Well, if you are having more than one lesson per day, and continuing on consecutive days, you will not suffer from skill-drop-off. You will build on what you have learned every lesson. “That’s super efficient, where do I sign” I hear you cry. It is… but… there are also disadvantages. Students discover that with the amount of information to take in, it can soon become overwhelming and exhausting. Most young adults can sustain this level of study for around two weeks, with maturer students only one week before they start to struggle.
Like pouring a glass of champagne, one has to pour at a steady rate. Too much too quickly results in bubbles overflowing the glass. Similarly, you need to have down-time to process and compartmentalise what you have learned.
We typically expect students on intensive courses to have a sudden reduction of their learning rate after the initial period. This often leads to tiredness, irritability, dissatisfaction and frustration with themselves and their instructors. The exact opposite of what you need for effective learning.
Ultimately therefore, minimum training hours are not achieved, and the course may drag out by several additional weeks. “So what’s the answer?”
Student Pilot No. 3 - The Split Intensive Course
You’ve probably never heard the term before. But what we are talking about is short periods of intensive training (one-two weeks), with say two-three weeks break between. But why does this work?
Well, you learn at your optimum pace, and you stop before you mentally burnout. That’s the straight forward part that most people would recognise. Now for the clever bit… the time off.
Less understood is the importance of taking time away to process the information you have learned. At the time of learning, all the information you have received has been processed by the conscious mind. For example, when you learnt to drive and change gear, you had to consciously lift your right foot from the accelerator, press the left foot on the clutch, then move the gear selector out of gear, into the new gear, lift the left foot, whilst carefully timing the right foot to accelerate without juddering. A fairly complex set of coordination skills at the time. I bet these days, you drive without thinking, able to navigate and have a conversation at the same time. You do it subconsciously, and that’s the key.

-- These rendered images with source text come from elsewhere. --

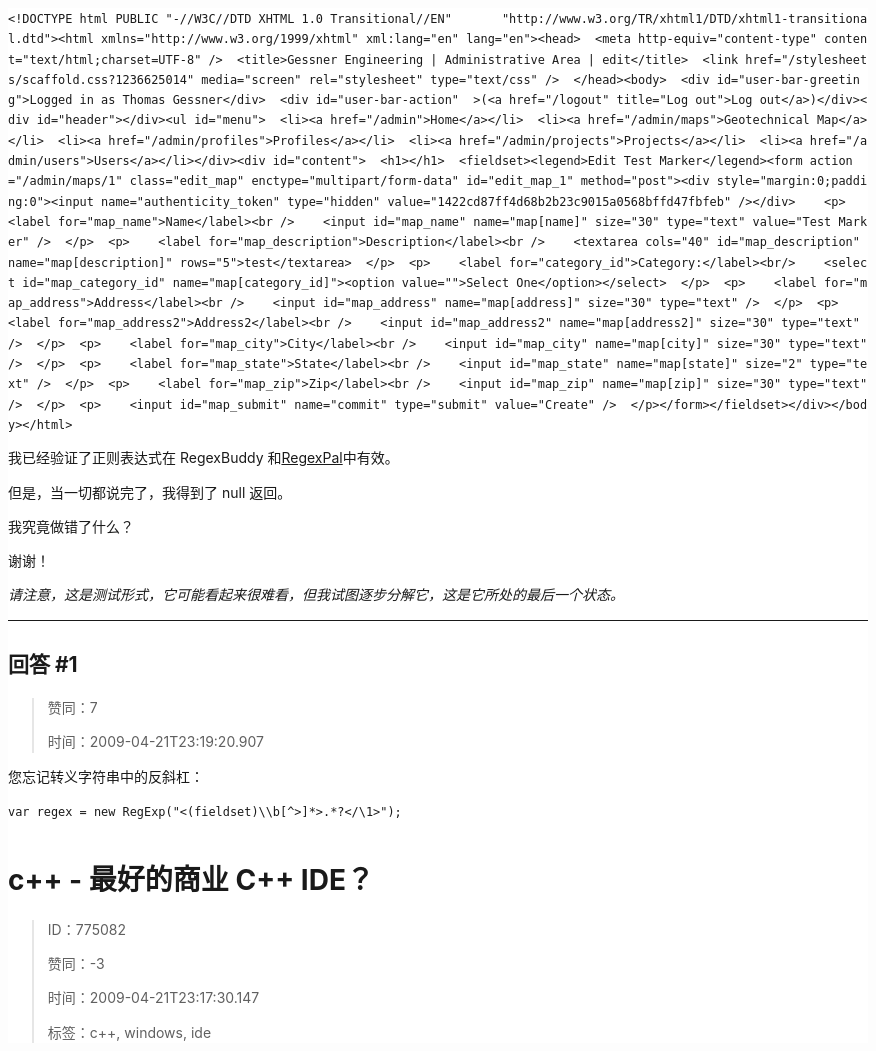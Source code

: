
 ```
<!DOCTYPE html PUBLIC "-//W3C//DTD XHTML 1.0 Transitional//EN"       "http://www.w3.org/TR/xhtml1/DTD/xhtml1-transitional.dtd"><html xmlns="http://www.w3.org/1999/xhtml" xml:lang="en" lang="en"><head>  <meta http-equiv="content-type" content="text/html;charset=UTF-8" />  <title>Gessner Engineering | Administrative Area | edit</title>  <link href="/stylesheets/scaffold.css?1236625014" media="screen" rel="stylesheet" type="text/css" />  </head><body>  <div id="user-bar-greeting">Logged in as Thomas Gessner</div>  <div id="user-bar-action"  >(<a href="/logout" title="Log out">Log out</a>)</div><div id="header"></div><ul id="menu">  <li><a href="/admin">Home</a></li>  <li><a href="/admin/maps">Geotechnical Map</a></li>  <li><a href="/admin/profiles">Profiles</a></li>  <li><a href="/admin/projects">Projects</a></li>  <li><a href="/admin/users">Users</a></li></div><div id="content">  <h1></h1>  <fieldset><legend>Edit Test Marker</legend><form action="/admin/maps/1" class="edit_map" enctype="multipart/form-data" id="edit_map_1" method="post"><div style="margin:0;padding:0"><input name="authenticity_token" type="hidden" value="1422cd87ff4d68b2b23c9015a0568bffd47fbfeb" /></div>    <p>    <label for="map_name">Name</label><br />    <input id="map_name" name="map[name]" size="30" type="text" value="Test Marker" />  </p>  <p>    <label for="map_description">Description</label><br />    <textarea cols="40" id="map_description" name="map[description]" rows="5">test</textarea>  </p>  <p>    <label for="category_id">Category:</label><br/>    <select id="map_category_id" name="map[category_id]"><option value="">Select One</option></select>  </p>  <p>    <label for="map_address">Address</label><br />    <input id="map_address" name="map[address]" size="30" type="text" />  </p>  <p>    <label for="map_address2">Address2</label><br />    <input id="map_address2" name="map[address2]" size="30" type="text" />  </p>  <p>    <label for="map_city">City</label><br />    <input id="map_city" name="map[city]" size="30" type="text" />  </p>  <p>    <label for="map_state">State</label><br />    <input id="map_state" name="map[state]" size="2" type="text" />  </p>  <p>    <label for="map_zip">Zip</label><br />    <input id="map_zip" name="map[zip]" size="30" type="text" />  </p>  <p>    <input id="map_submit" name="commit" type="submit" value="Create" />  </p></form></fieldset></div></body></html> 
```

我已经验证了正则表达式在 RegexBuddy 和[RegexPal](http://regexpal.com)中有效。

但是，当一切都说完了，我得到了 null 返回。

我究竟做错了什么？

谢谢！

*请注意，这是测试形式，它可能看起来很难看，但我试图逐步分解它，这是它所处的最后一个状态。*

* * *

## 回答 #1

> 赞同：7
> 
> 时间：2009-04-21T23:19:20.907

您忘记转义字符串中的反斜杠：

```
var regex = new RegExp("<(fieldset)\\b[^>]*>.*?</\1>"); 
```

# c++ - 最好的商业 C++ IDE？

> ID：775082
> 
> 赞同：-3
> 
> 时间：2009-04-21T23:17:30.147
> 
> 标签：c++, windows, ide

Well flying is the same. But it takes time for the brain to process the information, and to compartmentalise it into the subconscious mind. Often it is less about repetition, and more about brain processing. This usually takes place over the course of weeks rather than days, which is why the intensive student’s brain can’t keep up with the pace of learning. You need to spend time dreaming, and replaying what you have learned in your mind, cementing the new information into your subconscious mind, and this takes time.
You will then return to your next block of intensive training with minimal skill-drop-off, fresh and ready for the champagne glass to be filled once again. Incidentally, this style of learning has been particularly beneficial for our students that don’t live near us. We have had a number of students over the years that hop on the EasyJet from London, and even a few living in other countries. They stay for a week or two, then return to their families and work between times. The opportunity to learn to fly in our unique environment has been a calling for many.
OK, but I don’t have the time to dedicate weeks off work, or I don’t have the money to pay for a whole week or two up front… what should I do?
Student Pilot No. 4 - The Compromise
Many people do not have the luxury to take weeks off work, or have to save and pay-as-they-go. Whilst we believe the Split Intensive Course is the most efficient and cost effective method for gaining your pilot’s licence, you can apply the concepts in a more affordable manner.
If you expect to be able to afford one lesson per week, instead consider doing two-three days consecutively, with say two lessons per day. Then take a break until the following month. You will reduce the skill-drop-off considerably, whilst maintaining your budget.
If you can manage it, you might increase it to intensive training every other weekend for example. The choice is yours, just remember, intensive then rest.
Student Pilot No. 5 - The Happy Learner
For those less concerned with time or financial pressures, you are absolutely free to choose whatever suits you. We have many students that enjoy learning at their own pace, and when it suits them. Often more suited to our retired students, more concerned with pleasure than efficiently, they are just happy to be on their own journey towards gaining a pilot’s licence. Ultimately, they will achieve their pilot licence, but they enjoy the experience at their own leisurely rate… and that’s also fine with us.
The above advice is also applicable to more advanced courses, and we find that when students find the learning structure that suits them, they continue through our advanced courses in a similar manner.
If you would like any further advice on how to design a bespoke training plan to meet your needs, please feel free to contact us. If you are travelling from further afield, we are happy to assist you in finding suitable accommodation and transport. We are here to help.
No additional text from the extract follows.